- **Work instruction**
Please return only the lines from the one holding "Otherwise, return true." through the one holding "Let us denote", exactly as they appear in the records below, both ends included.

Source texts of formatted documents:
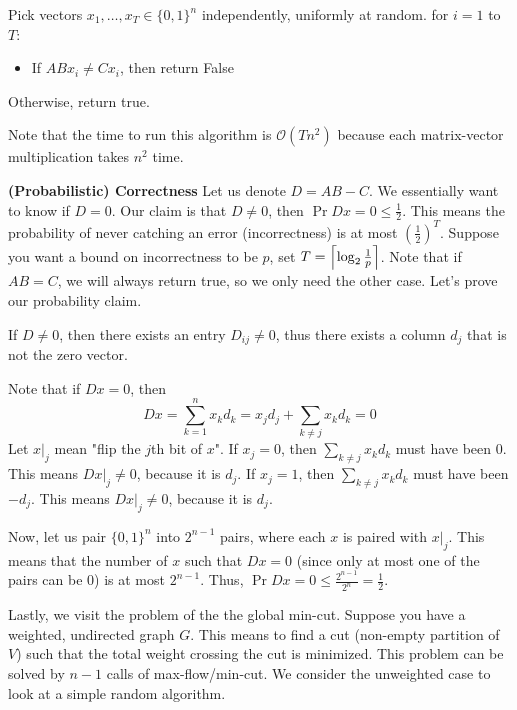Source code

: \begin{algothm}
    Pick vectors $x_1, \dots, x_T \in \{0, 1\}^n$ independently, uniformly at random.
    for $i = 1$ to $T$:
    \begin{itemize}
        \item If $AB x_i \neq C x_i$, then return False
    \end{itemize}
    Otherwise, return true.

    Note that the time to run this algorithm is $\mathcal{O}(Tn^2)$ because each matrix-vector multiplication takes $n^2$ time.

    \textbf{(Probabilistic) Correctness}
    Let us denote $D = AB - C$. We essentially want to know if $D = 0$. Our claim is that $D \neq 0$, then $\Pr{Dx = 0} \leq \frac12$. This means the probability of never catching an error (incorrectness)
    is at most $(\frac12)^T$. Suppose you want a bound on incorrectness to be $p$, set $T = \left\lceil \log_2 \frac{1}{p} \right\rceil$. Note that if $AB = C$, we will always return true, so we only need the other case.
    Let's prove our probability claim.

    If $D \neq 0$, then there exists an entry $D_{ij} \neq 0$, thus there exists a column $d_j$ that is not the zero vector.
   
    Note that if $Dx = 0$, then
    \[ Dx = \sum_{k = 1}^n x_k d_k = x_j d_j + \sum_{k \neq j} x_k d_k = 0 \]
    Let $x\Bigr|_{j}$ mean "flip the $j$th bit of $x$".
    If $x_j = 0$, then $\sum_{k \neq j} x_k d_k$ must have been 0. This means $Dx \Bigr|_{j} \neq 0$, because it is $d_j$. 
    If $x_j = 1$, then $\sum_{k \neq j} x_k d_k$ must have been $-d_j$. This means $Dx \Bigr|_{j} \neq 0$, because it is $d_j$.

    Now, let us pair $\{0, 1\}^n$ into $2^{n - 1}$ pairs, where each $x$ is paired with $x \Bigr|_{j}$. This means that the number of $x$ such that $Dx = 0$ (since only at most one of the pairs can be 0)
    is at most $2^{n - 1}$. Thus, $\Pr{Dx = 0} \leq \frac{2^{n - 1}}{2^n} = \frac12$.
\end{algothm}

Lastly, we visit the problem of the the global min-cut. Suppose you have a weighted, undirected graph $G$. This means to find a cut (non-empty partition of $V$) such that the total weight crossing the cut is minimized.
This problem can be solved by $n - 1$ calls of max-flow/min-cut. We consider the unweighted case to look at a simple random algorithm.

* * *

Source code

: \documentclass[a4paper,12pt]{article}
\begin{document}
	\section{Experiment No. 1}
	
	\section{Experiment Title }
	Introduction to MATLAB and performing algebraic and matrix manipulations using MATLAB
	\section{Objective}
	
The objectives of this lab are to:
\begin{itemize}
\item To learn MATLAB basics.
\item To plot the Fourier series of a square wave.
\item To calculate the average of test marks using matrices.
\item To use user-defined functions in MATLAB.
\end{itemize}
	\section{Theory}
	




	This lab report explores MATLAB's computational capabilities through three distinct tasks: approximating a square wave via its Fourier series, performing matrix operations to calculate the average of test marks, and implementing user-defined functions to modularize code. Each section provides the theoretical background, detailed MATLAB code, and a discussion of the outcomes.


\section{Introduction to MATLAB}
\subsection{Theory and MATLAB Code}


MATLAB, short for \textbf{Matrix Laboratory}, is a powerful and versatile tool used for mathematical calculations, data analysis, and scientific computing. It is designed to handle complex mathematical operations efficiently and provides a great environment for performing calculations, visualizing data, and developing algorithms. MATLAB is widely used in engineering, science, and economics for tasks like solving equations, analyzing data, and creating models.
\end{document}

- **Your solution**
    Otherwise, return true.

    Note that the time to run this algorithm is $\mathcal{O}(Tn^2)$ because each matrix-vector multiplication takes $n^2$ time.

    \textbf{(Probabilistic) Correctness}
    Let us denote $D = AB - C$. We essentially want to know if $D = 0$. Our claim is that $D \neq 0$, then $\Pr{Dx = 0} \leq \frac12$. This means the probability of never catching an error (incorrectness)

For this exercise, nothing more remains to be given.